And if you plot the velocity vectors the fly comes to zero speed relative to the ground - while in contact with the train. So, logically, if they are in contact and the fly has zero velocity so should the train - hence the "conundrum".
Again, the pieces of the fly are theoretically only actually at zero velocity for an infinitely short duration – a single instance of time. If you plot the velocity of the fly (or a single atom of the fly) vs. time on a graph, the fly’s speed will stay constant, then begin to slow down as it begins to hit the train, then pass through zero and continue to go negative as the fly begins to accelerate in the opposite direction. But the plot will only pass through zero at a single value, not a range of values. That single value is the one, infinitely small duration of time at which the fly’s speed is actually zero. It’s not a billionth of a billionth of a second, because that would imply that the fly’s velocity passed through zero over some range of values (ie, x to x+10^-18), rather than at a single value. It might seem nitpicky, but it’s the key to understanding why there’s no problem here, even with hypothetical perfectly rigid flies and trains. edit: No. The fly's velocity is only zero for an infinitely small duration of time. Since the train would not be expected to move at all over an infinitely short duration (multiply some velocity in meters/sec by zero seconds and you get a distance of zero meters traveled), there is no conundrum. There is an infinitely short duration in which the fly has a velocity of zero and the train has some non-zero velocity. Neither the fly nor the train will move in that instant, because nothing can move any distance during a single instance of time, regardless of velocity.
If it's at zero AT any point it's at zero - and that point happens to be when it's in contact with the train - therefore the train should also be at zero (for however short a time - which is not the case since the train does not suffer massive deceleration).
Yup, but when most people are asked they tend to think of "fly = 1 unit" "train = 1 unit" and get confused... Please Register or Log in to view the hidden image!
I’m trying to not be rude, but it’s reaching the point here where I’m tempted to just say “go take a calculus class” and give up. No. It is possible for the fly to be at zero velocity and the train to have some non-zero velocity at the same infinitely short instant of time, even thought they are in contact with each other. It would not be possible for that to occur over any non-zero duration of time, but we’re talking about a length of time that is exactly zero seconds long. Your intuition is fooling you here.
You are quite correct. Thanks. Nothing wrong with being nitpicky. The point I was trying to make is there is also no problem because the fly is loaded with acceleration when it reaches that smallest (planck?) moment of zero velocity.
I think you and Oli are pretty much agreeing here though. The fly and a microscopic part of the train are at zero velocity for an infinitely short duration of time (the moment of inpact). I dont see how you two are in disagreement about this.
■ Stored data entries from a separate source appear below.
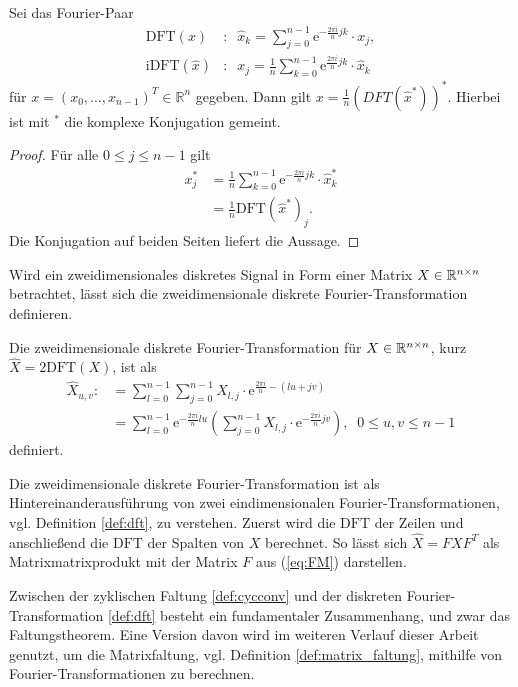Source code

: \begin{lem}
    \label{lem:inversedftasdft}
    Sei das Fourier-Paar
    \begin{align*}
        \mathrm{DFT}(x)&: \; \;\hat{x}_k=\sum_{j=0}^{n-1} \mathrm{e}^{- \frac{2 \pi i}{n} j k} \cdot x_j, \\ 
        \mathrm{iDFT}(\hat{x})&:\; \; x_j= \frac{1}{n} \sum_{k=0}^{n-1} \mathrm{e}^{\frac{2 \pi i}{n} j k} \cdot \hat{x}_k
    \end{align*}
    für $x=(x_0, \ldots, x_{n-1})^T \in \mathbb{R}^n$ gegeben. Dann gilt $x=\frac{1}{n} (DFT(\hat{x}^*))^*$. Hierbei ist mit ${}^*$ die komplexe Konjugation gemeint.
\end{lem}
\begin{proof}
  Für alle $0 \leq j \leq n-1$  gilt
  \begin{align*}
    x_j^{*}&=\frac{1}{n} \sum_{k=0}^{n-1} \mathrm{e}^{-\frac{2 \pi i}{n} j k} \cdot \hat{x}^*_k \\
    &=\frac{1}{n} \mathrm{DFT}(\hat{x}^*)_j.
  \end{align*}
  Die Konjugation auf beiden Seiten liefert die Aussage.
\end{proof}
Wird ein zweidimensionales diskretes Signal in Form einer Matrix $X \in \mathbb{R}^{n \times n}$ betrachtet, lässt sich die zweidimensionale diskrete Fourier-Transformation definieren. 
\begin{defi}
    Die zweidimensionale diskrete Fourier-Transformation für $X \in \mathbb{R}^{n \times n}$, kurz $\hat{X}=2\mathrm{DFT}(X)$, ist als
    \begin{align*}
        \hat{X}_{u,v}:&= \sum_{l=0}^{n-1} \sum_{j=0}^{n-1} X_{l,j} \cdot \mathrm{e}^{\frac{2 \pi i}{n} -(lu+jv)} \\
        &=\sum_{l=0}^{n-1} \mathrm{e}^{-\frac{2 \pi i}{n} l u} \left(\sum_{j=0}^{n-1} X_{l,j} \cdot \mathrm{e}^{-\frac{2 \pi i}{n} j v}\right), \; \; 0 \leq u, v \leq n-1
    \end{align*}
    definiert.
\end{defi}
Die zweidimensionale diskrete Fourier-Transformation ist als Hintereinanderausführung von zwei eindimensionalen Fourier-Transformationen, vgl. Definition \ref{def:dft}, zu verstehen. Zuerst wird die $\mathrm{DFT}$ der Zeilen und anschließend die $\mathrm{DFT}$ der Spalten von $X$ berechnet. So lässt sich $\hat{X}=FXF^T$ als Matrixmatrixprodukt mit der Matrix $F$ aus (\ref{eq:FM}) darstellen.

Zwischen der zyklischen Faltung \ref{def:cycconv} und der diskreten Fourier-Transformation \ref{def:dft} besteht ein fundamentaler Zusammenhang, und zwar das Faltungstheorem. Eine Version davon wird im weiteren Verlauf dieser Arbeit genutzt, um die Matrixfaltung, vgl. Definition \ref{def:matrix_faltung}, mithilfe von Fourier-Transformationen zu berechnen.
If you're going to allow the train to deform, you don't have to have an infinitely small duration of time in which the fly is stopped but the train is moving. You can have some non-zero duration during which the fly (and the front of the train) is completely stopped, but the rest of the train is still moving. In any case, I think we can all agree that the train/fly system that Billy proposed don't pose any serious metaphysical problems for physics or philosophy.
Ofcourse the deformity would probably be non-existent here but we have to make the reasoning work for heavier objects as well. A little bit of both happens in reality i guess. I think that can be savely said Please Register or Log in to view the hidden image!
No it hasn't. If you look in detail you'll see the surface of the fly decelerate, stop, and accelerate as it approaches the train (this is caused by repulsive forces between the fly's and train's molecules that build up when the two surfaces come close enough to one another - they're never actually "in contact"). The same thing happens throughout the fly until its entire corpse (by now thoroughly squished by the compression wave) has matched the velocity of the train.
So a fly couldn't stop a train but a table tennis ball could? Please Register or Log in to view the hidden image!
i dont understand, i have read it about 8 times and im still stumped. i mean i think i get what is said kinda, but i dont understand how the train was stopped by the train. peace.
Another very simple point is conservation of momentum. The net momentum of our fly/train system MUST always stay the same, therefore, the train and the fly cannot ever both be stopped. -Andrew
the question is what speed does the fly has to travel to stop the train from moving...my guess is faster than light
how the fuck does a fly stop the train though?, i really dont understand this atall. the fly cant stop the train, they can both just stop or the train cans plat the fly, but the fly cant stop the train. thats stupid. ok i will test this theory and if the fly dies then you guys owe me a fly. peace.
yeah lala land, its simular to the place where flys are made out of anti-matter. woo-woo land. peace.